··· DATA RECORDS ···

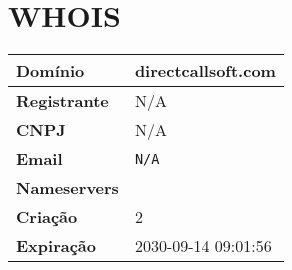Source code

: 
\section{WHOIS}
\begin{tabular}{|l|l|}
\hline
\textbf{Domínio} & directcallsoft.com \\ \hline
\textbf{Registrante} & N/A \\ \hline
\textbf{CNPJ} & N/A \\ \hline
\textbf{Email} & \texttt{N/A} \\ \hline
\textbf{Nameservers} &  \\ \hline
\textbf{Criação} & 2 \\ \hline
\textbf{Expiração} & 2030-09-14 09:01:56 \\ \hline
\end{tabular}
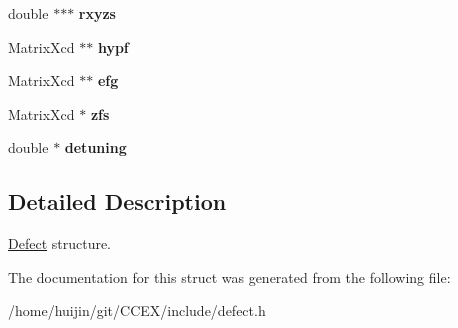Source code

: \begin{DoxyCompactItemize}
\item 
\hypertarget{structDefect_a170046b2b2a7f4c623da0184b0dd70be}{double $\ast$$\ast$$\ast$ {\bfseries rxyzs}}\label{structDefect_a170046b2b2a7f4c623da0184b0dd70be}

\item 
\hypertarget{structDefect_ababc9cdad7369b2b91935d7ea1cbe9a7}{Matrix\-Xcd $\ast$$\ast$ {\bfseries hypf}}\label{structDefect_ababc9cdad7369b2b91935d7ea1cbe9a7}

\item 
\hypertarget{structDefect_a61772627b5a480389fbfc695cbcbd707}{Matrix\-Xcd $\ast$$\ast$ {\bfseries efg}}\label{structDefect_a61772627b5a480389fbfc695cbcbd707}

\item 
\hypertarget{structDefect_a43ec7a24e386ef84e218a0569fc6f3cc}{Matrix\-Xcd $\ast$ {\bfseries zfs}}\label{structDefect_a43ec7a24e386ef84e218a0569fc6f3cc}

\item 
\hypertarget{structDefect_a0d0e7d439cd2080f0c34986a38071c1e}{double $\ast$ {\bfseries detuning}}\label{structDefect_a0d0e7d439cd2080f0c34986a38071c1e}

\end{DoxyCompactItemize}


\subsection{Detailed Description}
\hyperlink{structDefect}{Defect} structure. 

The documentation for this struct was generated from the following file\-:\begin{DoxyCompactItemize}
\item 
/home/huijin/git/\-C\-C\-E\-X/include/defect.\-h\end{DoxyCompactItemize}
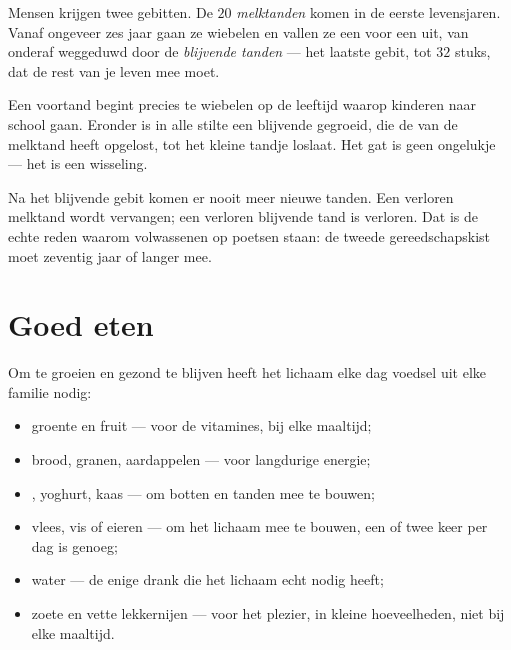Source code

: \begin{proposition}\label{prop:g2:teeth-and-eating-well:sets}
Mensen krijgen twee gebitten. De $20$ \emph{melktanden}
komen in de eerste levensjaren. Vanaf ongeveer zes jaar gaan ze wiebelen
en vallen ze een voor een uit, van onderaf weggeduwd door de
\emph{blijvende tanden} --- het laatste gebit,
tot $32$ stuks, dat de rest van je leven mee moet.
\end{proposition}
\admitted

\begin{example}\label{ex:g2:teeth-and-eating-well:wobbly}
Een voortand begint precies te wiebelen op de leeftijd waarop kinderen
naar school gaan. Eronder is in alle stilte een blijvende 
gegroeid, die de  van de melktand heeft opgelost, tot het kleine
tandje loslaat. Het gat is geen ongelukje --- het is een wisseling.
\end{example}

\begin{remark}\label{rem:g2:teeth-and-eating-well:nothird}
Na het blijvende gebit komen er nooit meer nieuwe tanden. Een verloren
melktand wordt vervangen; een verloren blijvende tand is verloren. Dat
is de echte reden waarom volwassenen op poetsen staan: de tweede
gereedschapskist moet zeventig jaar of langer mee.
\end{remark}

\section{Goed eten}

\begin{proposition}\label{prop:g2:teeth-and-eating-well:balanced}
Om te groeien en gezond te blijven heeft het lichaam elke dag voedsel
uit elke familie nodig:
\begin{itemize}
  \item groente en fruit --- voor de vitamines, bij elke maaltijd;
  \item brood, granen, aardappelen --- voor langdurige energie;
  \item {}, yoghurt, kaas --- om botten en tanden mee te bouwen;
  \item vlees, vis of eieren --- om het lichaam mee te bouwen, een of
        twee keer per dag is genoeg;
  \item water --- de enige drank die het lichaam echt nodig heeft;
  \item zoete en vette lekkernijen --- voor het plezier, in kleine
        hoeveelheden, niet bij elke maaltijd.
\end{itemize}
\end{proposition}
\admitted

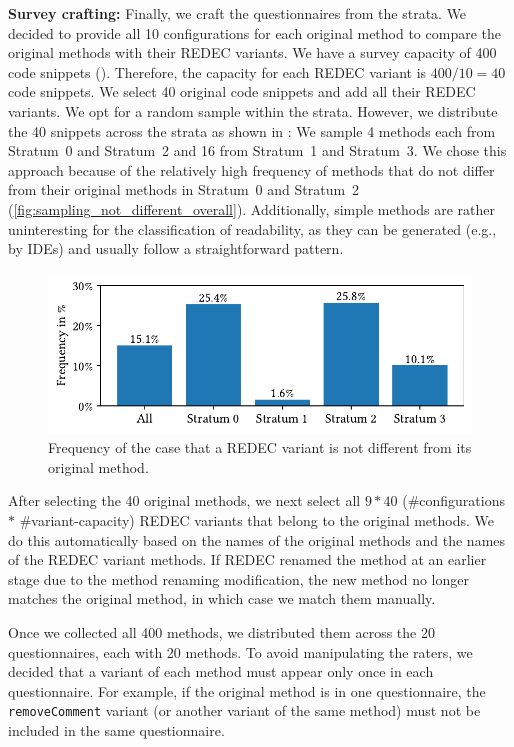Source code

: \documentclass[%
class=scrreprt,
chapterprefix=false,%
open=right,%
twoside=true,%
paper=a4,%
logofile={Logo\_zentral\_farbig\_EN.png},%
thesistype=master,%
UKenglish,%
]{se2thesis}
\theoremstyle{definition}
\newcommand{\mod}{modification\xspace}
\newcommand{\rdh}{REDEC\xspace}
\begin{document}
	\textbf{Survey crafting:} Finally, we craft the questionnaires from the strata. We decided to provide all 10 configurations for each original method to compare the original methods with their \rdh variants. We have a survey capacity of 400 code snippets (). Therefore, the capacity for each \rdh variant is $400/10 = 40$ code snippets. We select 40 original code snippets and add all their \rdh variants.
    We opt for a random sample within the strata. However, we distribute the 40 snippets across the strata as shown in :
    We sample 4 methods each from Stratum~0 and Stratum~2 and 16 from Stratum~1 and Stratum~3.
    We chose this approach because of the relatively high frequency of methods that do not differ from their original methods in Stratum~0 and Stratum~2 (\autoref{fig:sampling_not_different_overall}). Additionally, simple methods are rather uninteresting for the classification of readability, as they can be generated (e.g., by IDEs) and usually follow a straightforward pattern.
	
	\begin{figure}[tb]
		\centering
		\includegraphics[width=\textwidth]{img/sampling_not_different_overall_ylim.pdf}
		\caption{Frequency of the case that a \rdh variant is not different from its original method.} 
		\label{fig:sampling_not_different_overall}
	\end{figure}
		
	After selecting the 40 original methods, we next select all $9*40$ (\#configurations $*$ \#variant-capacity) \rdh variants that belong to the original methods. We do this automatically based on the names of the original methods and the names of the \rdh variant methods. If \rdh renamed the method at an earlier stage due to the method renaming \mod, the new method no longer matches the original method, in which case we match them manually.
		
    Once we collected all 400 methods, we distributed them across the 20 questionnaires, each with 20 methods. To avoid manipulating the raters, we decided that a variant of each method must appear only once in each questionnaire. For example, if the original method is in one questionnaire, the \texttt{removeComment} variant (or another variant of the same method) must not be included in the same questionnaire.
		
\end{document}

···

### TASK TO COMPLETE
Once the pictures are set aside, write out the entries verbatim.

### THE COMPLETED TASK
Source code

: 
\section{WHOIS}
\begin{tabular}{|l|l|}
\hline
\textbf{Domínio} & directcallsoft.com \\ \hline
\textbf{Registrante} & N/A \\ \hline
\textbf{CNPJ} & N/A \\ \hline
\textbf{Email} & \texttt{N/A} \\ \hline
\textbf{Nameservers} &  \\ \hline
\textbf{Criação} & 2 \\ \hline
\textbf{Expiração} & 2030-09-14 09:01:56 \\ \hline
\end{tabular}
Source code

: \begin{DoxyCompactItemize}
\item 
\hypertarget{structDefect_a170046b2b2a7f4c623da0184b0dd70be}{double $\ast$$\ast$$\ast$ {\bfseries rxyzs}}\label{structDefect_a170046b2b2a7f4c623da0184b0dd70be}

\item 
\hypertarget{structDefect_ababc9cdad7369b2b91935d7ea1cbe9a7}{Matrix\-Xcd $\ast$$\ast$ {\bfseries hypf}}\label{structDefect_ababc9cdad7369b2b91935d7ea1cbe9a7}

\item 
\hypertarget{structDefect_a61772627b5a480389fbfc695cbcbd707}{Matrix\-Xcd $\ast$$\ast$ {\bfseries efg}}\label{structDefect_a61772627b5a480389fbfc695cbcbd707}

\item 
\hypertarget{structDefect_a43ec7a24e386ef84e218a0569fc6f3cc}{Matrix\-Xcd $\ast$ {\bfseries zfs}}\label{structDefect_a43ec7a24e386ef84e218a0569fc6f3cc}

\item 
\hypertarget{structDefect_a0d0e7d439cd2080f0c34986a38071c1e}{double $\ast$ {\bfseries detuning}}\label{structDefect_a0d0e7d439cd2080f0c34986a38071c1e}

\end{DoxyCompactItemize}


\subsection{Detailed Description}
\hyperlink{structDefect}{Defect} structure. 

The documentation for this struct was generated from the following file\-:\begin{DoxyCompactItemize}
\item 
/home/huijin/git/\-C\-C\-E\-X/include/defect.\-h\end{DoxyCompactItemize}
Source code

: \begin{proposition}\label{prop:g2:teeth-and-eating-well:sets}
Mensen krijgen twee gebitten. De $20$ \emph{melktanden}
komen in de eerste levensjaren. Vanaf ongeveer zes jaar gaan ze wiebelen
en vallen ze een voor een uit, van onderaf weggeduwd door de
\emph{blijvende tanden} --- het laatste gebit,
tot $32$ stuks, dat de rest van je leven mee moet.
\end{proposition}
\admitted

\begin{example}\label{ex:g2:teeth-and-eating-well:wobbly}
Een voortand begint precies te wiebelen op de leeftijd waarop kinderen
naar school gaan. Eronder is in alle stilte een blijvende 
gegroeid, die de  van de melktand heeft opgelost, tot het kleine
tandje loslaat. Het gat is geen ongelukje --- het is een wisseling.
\end{example}

\begin{remark}\label{rem:g2:teeth-and-eating-well:nothird}
Na het blijvende gebit komen er nooit meer nieuwe tanden. Een verloren
melktand wordt vervangen; een verloren blijvende tand is verloren. Dat
is de echte reden waarom volwassenen op poetsen staan: de tweede
gereedschapskist moet zeventig jaar of langer mee.
\end{remark}

\section{Goed eten}

\begin{proposition}\label{prop:g2:teeth-and-eating-well:balanced}
Om te groeien en gezond te blijven heeft het lichaam elke dag voedsel
uit elke familie nodig:
\begin{itemize}
  \item groente en fruit --- voor de vitamines, bij elke maaltijd;
  \item brood, granen, aardappelen --- voor langdurige energie;
  \item {}, yoghurt, kaas --- om botten en tanden mee te bouwen;
  \item vlees, vis of eieren --- om het lichaam mee te bouwen, een of
        twee keer per dag is genoeg;
  \item water --- de enige drank die het lichaam echt nodig heeft;
  \item zoete en vette lekkernijen --- voor het plezier, in kleine
        hoeveelheden, niet bij elke maaltijd.
\end{itemize}
\end{proposition}
\admitted

Source code

: \documentclass[%
class=scrreprt,
chapterprefix=false,%
open=right,%
twoside=true,%
paper=a4,%
logofile={Logo\_zentral\_farbig\_EN.png},%
thesistype=master,%
UKenglish,%
]{se2thesis}
\theoremstyle{definition}
\newcommand{\mod}{modification\xspace}
\newcommand{\rdh}{REDEC\xspace}
\begin{document}
	\textbf{Survey crafting:} Finally, we craft the questionnaires from the strata. We decided to provide all 10 configurations for each original method to compare the original methods with their \rdh variants. We have a survey capacity of 400 code snippets (). Therefore, the capacity for each \rdh variant is $400/10 = 40$ code snippets. We select 40 original code snippets and add all their \rdh variants.
    We opt for a random sample within the strata. However, we distribute the 40 snippets across the strata as shown in :
    We sample 4 methods each from Stratum~0 and Stratum~2 and 16 from Stratum~1 and Stratum~3.
    We chose this approach because of the relatively high frequency of methods that do not differ from their original methods in Stratum~0 and Stratum~2 (\autoref{fig:sampling_not_different_overall}). Additionally, simple methods are rather uninteresting for the classification of readability, as they can be generated (e.g., by IDEs) and usually follow a straightforward pattern.
	
	\begin{figure}[tb]
		\centering
		\includegraphics[width=\textwidth]{img/sampling_not_different_overall_ylim.pdf}
		\caption{Frequency of the case that a \rdh variant is not different from its original method.} 
		\label{fig:sampling_not_different_overall}
	\end{figure}
		
	After selecting the 40 original methods, we next select all $9*40$ (\#configurations $*$ \#variant-capacity) \rdh variants that belong to the original methods. We do this automatically based on the names of the original methods and the names of the \rdh variant methods. If \rdh renamed the method at an earlier stage due to the method renaming \mod, the new method no longer matches the original method, in which case we match them manually.
		
    Once we collected all 400 methods, we distributed them across the 20 questionnaires, each with 20 methods. To avoid manipulating the raters, we decided that a variant of each method must appear only once in each questionnaire. For example, if the original method is in one questionnaire, the \texttt{removeComment} variant (or another variant of the same method) must not be included in the same questionnaire.
		
\end{document}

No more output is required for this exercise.